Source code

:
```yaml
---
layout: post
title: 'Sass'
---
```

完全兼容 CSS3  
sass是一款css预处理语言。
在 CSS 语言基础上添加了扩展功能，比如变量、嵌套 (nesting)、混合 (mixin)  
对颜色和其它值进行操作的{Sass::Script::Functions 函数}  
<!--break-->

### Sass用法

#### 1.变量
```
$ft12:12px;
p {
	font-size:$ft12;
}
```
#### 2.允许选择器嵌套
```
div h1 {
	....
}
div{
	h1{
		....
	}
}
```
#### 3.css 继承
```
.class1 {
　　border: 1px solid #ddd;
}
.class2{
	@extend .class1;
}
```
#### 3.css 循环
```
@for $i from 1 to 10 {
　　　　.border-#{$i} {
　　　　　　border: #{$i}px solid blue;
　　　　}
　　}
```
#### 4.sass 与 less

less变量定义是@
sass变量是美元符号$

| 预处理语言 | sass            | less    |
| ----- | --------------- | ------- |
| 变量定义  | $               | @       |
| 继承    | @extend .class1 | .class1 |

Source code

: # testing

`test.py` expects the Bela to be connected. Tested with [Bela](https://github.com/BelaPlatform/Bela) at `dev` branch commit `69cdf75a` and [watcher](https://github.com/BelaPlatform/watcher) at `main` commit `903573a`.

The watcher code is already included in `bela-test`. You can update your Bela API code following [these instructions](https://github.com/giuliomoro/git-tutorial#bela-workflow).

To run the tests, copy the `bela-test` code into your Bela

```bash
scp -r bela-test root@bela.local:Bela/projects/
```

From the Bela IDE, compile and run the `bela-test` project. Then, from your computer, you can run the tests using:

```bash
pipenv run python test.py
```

********************

** EXERCISE DIRECTIONS **
Tell how many lines of the data include the word "border", and nothing else.

** WORKED SOLUTION **
3